Data for review:
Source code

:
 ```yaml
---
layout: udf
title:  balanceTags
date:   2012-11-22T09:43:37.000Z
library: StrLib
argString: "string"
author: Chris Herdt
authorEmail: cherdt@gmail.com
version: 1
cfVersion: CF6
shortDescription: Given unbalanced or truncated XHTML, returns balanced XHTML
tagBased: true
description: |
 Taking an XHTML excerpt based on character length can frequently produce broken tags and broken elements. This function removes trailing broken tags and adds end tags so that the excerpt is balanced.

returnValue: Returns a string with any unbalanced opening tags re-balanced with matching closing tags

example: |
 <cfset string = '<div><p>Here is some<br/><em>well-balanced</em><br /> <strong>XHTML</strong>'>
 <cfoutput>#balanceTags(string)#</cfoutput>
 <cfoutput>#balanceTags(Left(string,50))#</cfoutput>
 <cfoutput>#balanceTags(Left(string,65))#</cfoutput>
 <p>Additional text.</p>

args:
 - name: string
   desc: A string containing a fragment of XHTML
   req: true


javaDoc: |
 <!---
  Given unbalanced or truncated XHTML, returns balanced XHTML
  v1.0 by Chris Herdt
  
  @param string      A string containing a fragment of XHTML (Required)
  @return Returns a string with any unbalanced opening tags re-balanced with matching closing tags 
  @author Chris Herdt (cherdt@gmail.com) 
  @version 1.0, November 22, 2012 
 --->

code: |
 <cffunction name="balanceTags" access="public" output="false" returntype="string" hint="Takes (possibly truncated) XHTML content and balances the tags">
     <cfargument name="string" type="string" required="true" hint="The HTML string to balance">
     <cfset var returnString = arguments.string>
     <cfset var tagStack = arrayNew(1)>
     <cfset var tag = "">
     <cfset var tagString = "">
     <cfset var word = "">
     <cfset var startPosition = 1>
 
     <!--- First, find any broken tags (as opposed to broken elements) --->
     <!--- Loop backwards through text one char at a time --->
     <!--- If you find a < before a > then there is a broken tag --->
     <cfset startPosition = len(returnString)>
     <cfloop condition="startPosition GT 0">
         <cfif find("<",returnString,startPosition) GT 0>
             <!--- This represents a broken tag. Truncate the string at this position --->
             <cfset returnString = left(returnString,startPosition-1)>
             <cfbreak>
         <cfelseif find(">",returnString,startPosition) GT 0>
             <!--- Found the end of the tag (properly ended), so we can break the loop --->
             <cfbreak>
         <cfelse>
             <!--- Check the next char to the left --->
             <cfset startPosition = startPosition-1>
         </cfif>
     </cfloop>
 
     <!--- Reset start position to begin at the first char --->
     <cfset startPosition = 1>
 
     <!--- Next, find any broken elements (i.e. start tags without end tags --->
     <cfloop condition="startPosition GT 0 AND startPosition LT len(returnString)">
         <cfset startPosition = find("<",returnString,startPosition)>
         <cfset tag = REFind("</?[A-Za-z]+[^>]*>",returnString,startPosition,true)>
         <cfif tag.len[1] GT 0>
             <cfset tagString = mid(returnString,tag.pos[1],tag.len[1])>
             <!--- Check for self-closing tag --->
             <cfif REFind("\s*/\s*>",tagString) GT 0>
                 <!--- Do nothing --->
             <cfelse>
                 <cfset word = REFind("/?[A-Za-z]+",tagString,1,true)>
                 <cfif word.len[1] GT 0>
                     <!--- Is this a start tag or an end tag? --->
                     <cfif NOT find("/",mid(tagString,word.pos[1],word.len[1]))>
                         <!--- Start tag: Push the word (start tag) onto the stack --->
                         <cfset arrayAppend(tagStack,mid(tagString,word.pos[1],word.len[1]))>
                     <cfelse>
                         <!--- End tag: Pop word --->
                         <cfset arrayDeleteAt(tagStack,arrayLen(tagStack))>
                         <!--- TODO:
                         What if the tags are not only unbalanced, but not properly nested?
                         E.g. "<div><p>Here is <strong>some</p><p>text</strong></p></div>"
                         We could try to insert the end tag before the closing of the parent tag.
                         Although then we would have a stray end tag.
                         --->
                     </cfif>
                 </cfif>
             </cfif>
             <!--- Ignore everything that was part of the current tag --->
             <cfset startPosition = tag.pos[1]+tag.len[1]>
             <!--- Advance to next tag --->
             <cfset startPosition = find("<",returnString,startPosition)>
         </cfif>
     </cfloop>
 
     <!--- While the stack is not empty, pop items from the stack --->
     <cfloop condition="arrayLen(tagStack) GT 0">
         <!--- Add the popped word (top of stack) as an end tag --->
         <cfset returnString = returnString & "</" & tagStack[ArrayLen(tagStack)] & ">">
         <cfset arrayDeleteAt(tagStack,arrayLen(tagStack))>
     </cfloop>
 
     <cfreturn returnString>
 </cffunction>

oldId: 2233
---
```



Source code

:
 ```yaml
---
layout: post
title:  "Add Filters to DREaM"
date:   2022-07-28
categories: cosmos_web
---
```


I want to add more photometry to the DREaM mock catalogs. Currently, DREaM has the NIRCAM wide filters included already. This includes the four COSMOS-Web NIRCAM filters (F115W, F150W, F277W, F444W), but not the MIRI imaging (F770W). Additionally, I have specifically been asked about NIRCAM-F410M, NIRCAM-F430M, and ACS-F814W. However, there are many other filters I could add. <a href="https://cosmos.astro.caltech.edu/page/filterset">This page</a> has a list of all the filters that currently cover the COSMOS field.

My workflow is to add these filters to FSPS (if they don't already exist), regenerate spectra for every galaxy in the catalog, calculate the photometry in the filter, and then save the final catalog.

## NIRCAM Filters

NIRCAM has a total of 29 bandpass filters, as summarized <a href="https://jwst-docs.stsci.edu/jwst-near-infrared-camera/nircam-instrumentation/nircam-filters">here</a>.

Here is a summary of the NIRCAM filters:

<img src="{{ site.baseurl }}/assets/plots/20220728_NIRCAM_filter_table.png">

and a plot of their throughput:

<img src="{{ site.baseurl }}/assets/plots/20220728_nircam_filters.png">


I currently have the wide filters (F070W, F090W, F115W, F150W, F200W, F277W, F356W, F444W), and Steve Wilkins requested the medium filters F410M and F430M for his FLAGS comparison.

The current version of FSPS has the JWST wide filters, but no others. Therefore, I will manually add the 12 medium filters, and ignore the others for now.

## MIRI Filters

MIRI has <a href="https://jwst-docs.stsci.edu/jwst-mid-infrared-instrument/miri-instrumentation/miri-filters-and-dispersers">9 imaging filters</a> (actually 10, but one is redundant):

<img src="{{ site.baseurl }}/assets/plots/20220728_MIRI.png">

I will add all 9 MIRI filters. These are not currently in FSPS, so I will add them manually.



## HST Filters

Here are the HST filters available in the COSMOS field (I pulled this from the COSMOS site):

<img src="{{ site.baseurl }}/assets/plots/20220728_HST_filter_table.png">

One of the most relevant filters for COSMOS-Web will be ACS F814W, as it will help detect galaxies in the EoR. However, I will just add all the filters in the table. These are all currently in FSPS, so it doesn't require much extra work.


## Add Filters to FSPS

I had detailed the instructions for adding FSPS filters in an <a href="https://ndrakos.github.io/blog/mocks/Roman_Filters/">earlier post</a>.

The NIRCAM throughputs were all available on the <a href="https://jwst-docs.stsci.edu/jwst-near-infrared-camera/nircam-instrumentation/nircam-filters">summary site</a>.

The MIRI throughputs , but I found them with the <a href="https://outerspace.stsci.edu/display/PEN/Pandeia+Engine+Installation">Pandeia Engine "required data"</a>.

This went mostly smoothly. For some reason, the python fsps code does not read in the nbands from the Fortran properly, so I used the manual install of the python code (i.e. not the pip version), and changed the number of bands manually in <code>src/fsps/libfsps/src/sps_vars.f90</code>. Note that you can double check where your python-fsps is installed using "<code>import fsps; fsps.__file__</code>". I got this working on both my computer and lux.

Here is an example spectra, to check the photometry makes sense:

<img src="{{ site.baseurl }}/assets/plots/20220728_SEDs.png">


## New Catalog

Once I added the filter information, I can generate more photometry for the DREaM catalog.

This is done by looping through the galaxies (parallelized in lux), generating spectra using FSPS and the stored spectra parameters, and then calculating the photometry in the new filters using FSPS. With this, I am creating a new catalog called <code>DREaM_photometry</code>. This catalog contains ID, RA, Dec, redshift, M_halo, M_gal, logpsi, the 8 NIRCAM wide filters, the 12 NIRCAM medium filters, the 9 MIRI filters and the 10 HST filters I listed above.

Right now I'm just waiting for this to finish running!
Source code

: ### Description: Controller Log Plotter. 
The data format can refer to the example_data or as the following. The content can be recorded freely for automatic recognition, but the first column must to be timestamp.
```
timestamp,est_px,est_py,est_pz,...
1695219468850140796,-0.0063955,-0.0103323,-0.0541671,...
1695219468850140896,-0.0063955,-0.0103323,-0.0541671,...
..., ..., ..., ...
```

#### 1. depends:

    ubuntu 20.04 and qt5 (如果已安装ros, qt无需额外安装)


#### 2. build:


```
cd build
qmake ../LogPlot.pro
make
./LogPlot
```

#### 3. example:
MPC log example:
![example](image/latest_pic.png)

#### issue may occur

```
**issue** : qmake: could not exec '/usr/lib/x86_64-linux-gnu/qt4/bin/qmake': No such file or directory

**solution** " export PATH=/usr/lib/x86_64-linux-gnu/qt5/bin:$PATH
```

To do: Filter the data above by the word "tagStack" and copy every line that matches.

Written answer:
     <cfset var tagStack = arrayNew(1)>
                         <cfset arrayAppend(tagStack,mid(tagString,word.pos[1],word.len[1]))>
                         <cfset arrayDeleteAt(tagStack,arrayLen(tagStack))>
     <cfloop condition="arrayLen(tagStack) GT 0">
         <cfset returnString = returnString & "</" & tagStack[ArrayLen(tagStack)] & ">">
         <cfset arrayDeleteAt(tagStack,arrayLen(tagStack))>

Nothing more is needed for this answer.